─── Exercise data ───

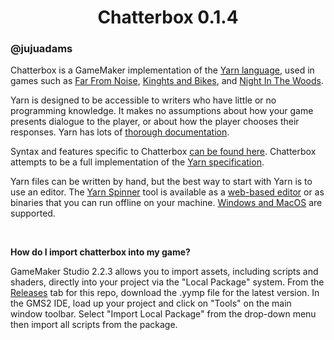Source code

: <h1 align="center">Chatterbox 0.1.4</h1>

### @jujuadams

Chatterbox is a GameMaker implementation of the [Yarn language](https://github.com/YarnSpinnerTool/YarnSpinner), used in games such as [Far From Noise](https://www.georgebatchelor.com/farfromnoise), [Kinghts and Bikes](https://foamswordgames.com/#knights), and [Night In The Woods](http://www.nightinthewoods.com/).

Yarn is designed to be accessible to writers who have little or no programming knowledge. It makes no assumptions about how your game presents dialogue to the player, or about how the player chooses their responses. Yarn has lots of [thorough documentation](https://github.com/YarnSpinnerTool/YarnSpinner/blob/master/Documentation/YarnSpinner-Dialogue/README.md).

Syntax and features specific to Chatterbox [can be found here](https://raw.githubusercontent.com/JujuAdams/Chatterbox/master/scripts/__chatterbox_syntax/__chatterbox_syntax.gml). Chatterbox attempts to be a full implementation of the [Yarn specification](https://github.com/YarnSpinnerTool/YarnSpinner/blob/master/Documentation/YarnSpinner-Dialogue/General-Usage.md).

Yarn files can be written by hand, but the best way to start with Yarn is to use an editor. The [Yarn Spinner]() tool is available as a [web-based editor](https://github.com/YarnSpinnerTool/YarnEditor) or as binaries that you can run offline on your machine. [Windows and MacOS](https://github.com/blurymind/Yarn/releases/tag/0.3.6) are supported.

&nbsp;

**How do I import chatterbox into my game?**

GameMaker Studio 2.2.3 allows you to import assets, including scripts and shaders, directly into your project via the "Local Package" system. From the [Releases](https://github.com/JujuAdams/chatterbox/releases/) tab for this repo, download the .yymp file for the latest version. In the GMS2 IDE, load up your project and click on "Tools" on the main window toolbar. Select "Import Local Package" from the drop-down menu then import all scripts from the package.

───

The line containing "Yarn files can" begins the span, and the last line of the records above ends it. Return that span exactly, and nothing outside it.

Yarn files can be written by hand, but the best way to start with Yarn is to use an editor. The [Yarn Spinner]() tool is available as a [web-based editor](https://github.com/YarnSpinnerTool/YarnEditor) or as binaries that you can run offline on your machine. [Windows and MacOS](https://github.com/blurymind/Yarn/releases/tag/0.3.6) are supported.

&nbsp;

**How do I import chatterbox into my game?**

GameMaker Studio 2.2.3 allows you to import assets, including scripts and shaders, directly into your project via the "Local Package" system. From the [Releases](https://github.com/JujuAdams/chatterbox/releases/) tab for this repo, download the .yymp file for the latest version. In the GMS2 IDE, load up your project and click on "Tools" on the main window toolbar. Select "Import Local Package" from the drop-down menu then import all scripts from the package.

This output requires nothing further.